Saved data entries:
-----
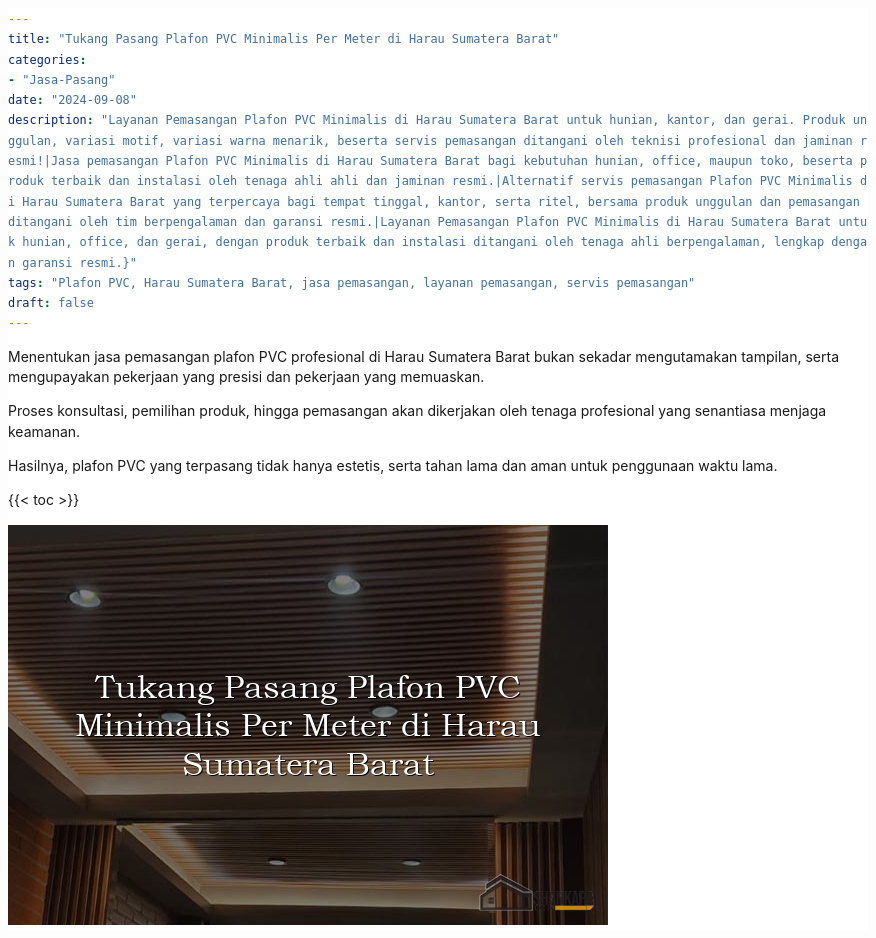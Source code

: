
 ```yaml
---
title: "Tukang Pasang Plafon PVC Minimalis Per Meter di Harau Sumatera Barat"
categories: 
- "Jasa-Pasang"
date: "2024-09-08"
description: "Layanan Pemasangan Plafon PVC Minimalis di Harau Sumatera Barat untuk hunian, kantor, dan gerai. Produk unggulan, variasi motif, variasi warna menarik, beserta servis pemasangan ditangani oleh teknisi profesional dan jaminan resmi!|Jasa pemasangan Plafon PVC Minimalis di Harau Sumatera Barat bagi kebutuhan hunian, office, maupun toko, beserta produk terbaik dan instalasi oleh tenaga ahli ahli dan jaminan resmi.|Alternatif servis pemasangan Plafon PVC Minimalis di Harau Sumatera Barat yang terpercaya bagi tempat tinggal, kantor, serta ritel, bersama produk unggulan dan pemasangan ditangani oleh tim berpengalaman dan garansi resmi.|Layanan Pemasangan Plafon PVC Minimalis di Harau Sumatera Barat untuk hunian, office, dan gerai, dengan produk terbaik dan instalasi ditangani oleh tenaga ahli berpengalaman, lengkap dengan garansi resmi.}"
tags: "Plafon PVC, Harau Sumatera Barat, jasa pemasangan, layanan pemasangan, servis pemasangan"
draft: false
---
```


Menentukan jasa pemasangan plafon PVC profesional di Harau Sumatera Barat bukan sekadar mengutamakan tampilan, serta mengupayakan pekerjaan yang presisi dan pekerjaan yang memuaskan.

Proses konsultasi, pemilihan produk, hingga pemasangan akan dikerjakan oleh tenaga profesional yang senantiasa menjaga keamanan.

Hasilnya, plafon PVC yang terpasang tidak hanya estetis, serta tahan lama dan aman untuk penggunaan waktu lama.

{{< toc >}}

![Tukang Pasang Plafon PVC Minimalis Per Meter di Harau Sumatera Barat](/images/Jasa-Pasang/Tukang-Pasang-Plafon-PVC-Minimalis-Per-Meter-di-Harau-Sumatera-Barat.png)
-----
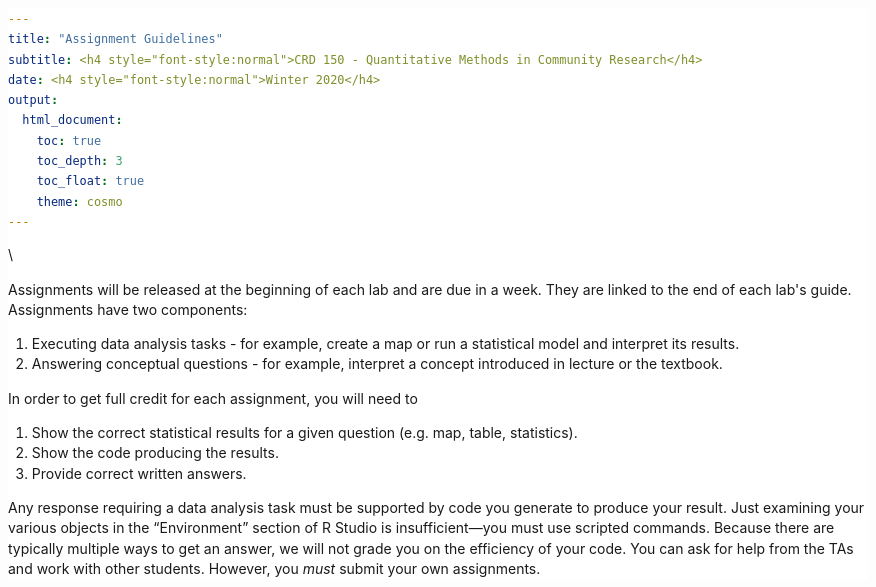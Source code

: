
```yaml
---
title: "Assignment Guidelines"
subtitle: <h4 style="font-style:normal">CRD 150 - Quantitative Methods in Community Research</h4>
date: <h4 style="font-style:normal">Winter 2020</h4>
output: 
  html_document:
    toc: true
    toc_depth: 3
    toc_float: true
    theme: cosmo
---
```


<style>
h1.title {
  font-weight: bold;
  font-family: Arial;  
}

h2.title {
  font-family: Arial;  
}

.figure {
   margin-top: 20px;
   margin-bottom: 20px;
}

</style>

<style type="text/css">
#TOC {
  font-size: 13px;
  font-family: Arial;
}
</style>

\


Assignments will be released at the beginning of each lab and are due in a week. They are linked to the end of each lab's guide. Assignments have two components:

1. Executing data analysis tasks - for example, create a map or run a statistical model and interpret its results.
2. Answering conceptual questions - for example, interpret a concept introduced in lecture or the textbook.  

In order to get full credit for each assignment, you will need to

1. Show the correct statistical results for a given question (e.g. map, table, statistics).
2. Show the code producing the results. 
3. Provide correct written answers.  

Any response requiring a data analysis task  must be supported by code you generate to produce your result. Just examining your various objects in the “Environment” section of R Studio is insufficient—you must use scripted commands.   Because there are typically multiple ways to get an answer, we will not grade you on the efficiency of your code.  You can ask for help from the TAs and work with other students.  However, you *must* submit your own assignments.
-----
(ACTIVITY):
Bring together all lines of the entries above in which the string "correct" occurs.

(YOUR SOLUTION):
1. Show the correct statistical results for a given question (e.g. map, table, statistics).
3. Provide correct written answers.  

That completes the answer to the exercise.